• [Exercise instructions]: Lines from the one containing "- cdktf installed" to the end of the data below are to be restated exactly, with both ends included and nothing else.

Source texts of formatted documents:
- Opening Delimiter -

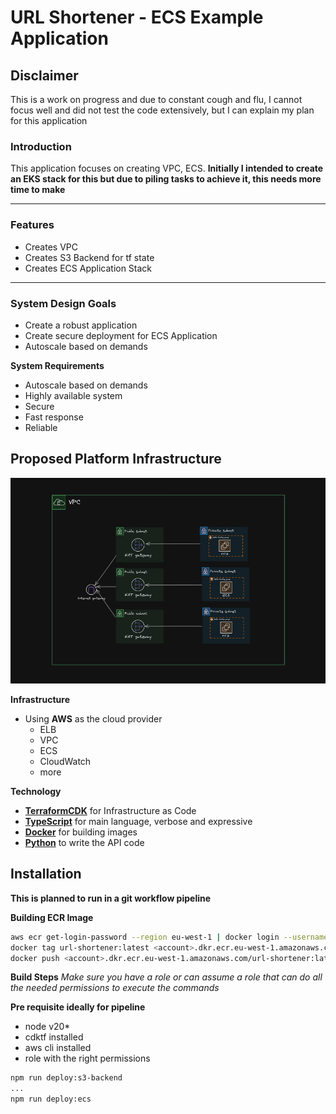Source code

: # URL Shortener - ECS Example Application

## Disclaimer
This is a work on progress and due to constant cough and flu, I cannot focus well and did not test the code extensively, but I can explain my plan for this application

### Introduction
This application focuses on creating VPC, ECS.
**Initially I intended to create an EKS stack for this but due to piling tasks to achieve it, this needs more time to make**

---
### Features
- Creates VPC
- Creates S3 Backend for tf state
- Creates ECS Application Stack
---

### System Design Goals
- Create a robust application
- Create secure deployment for ECS Application
- Autoscale based on demands

**System Requirements**

- Autoscale based on demands
- Highly available system
- Secure
- Fast response
- Reliable


## Proposed Platform Infrastructure

![AWS Infra](/assets/infra.png)

**Infrastructure**

- Using **AWS** as the cloud provider
    - ELB
    - VPC
    - ECS
    - CloudWatch
    - more

**Technology**
- [**TerraformCDK**](https://developer.hashicorp.com/terraform/cdktf) for Infrastructure as Code
- [**TypeScript**](https://www.typescriptlang.org/) for main language, verbose and expressive
- [**Docker**](https://www.docker.com/) for building images
- [**Python**](https://www.python.org/) to write the API code


## Installation

**This is planned to run in a git workflow pipeline**


**Building ECR Image**

```sh
aws ecr get-login-password --region eu-west-1 | docker login --username AWS --password-stdin <account>.dkr.ecr.eu-west-1.amazonaws.com
docker tag url-shortener:latest <account>.dkr.ecr.eu-west-1.amazonaws.com/url-shortener:latest
docker push <account>.dkr.ecr.eu-west-1.amazonaws.com/url-shortener:latest
```

**Build Steps**
*Make sure you have a role or can assume a role that can do all the needed permissions to execute the commands*

**Pre requisite ideally for pipeline**
- node v20*
- cdktf installed
- aws cli installed
- role with the right permissions


```sh
npm run deploy:s3-backend
...
npm run deploy:ecs
```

- Closing Delimiter -

• [Written response]:
- cdktf installed
- aws cli installed
- role with the right permissions


```sh
npm run deploy:s3-backend
...
npm run deploy:ecs
```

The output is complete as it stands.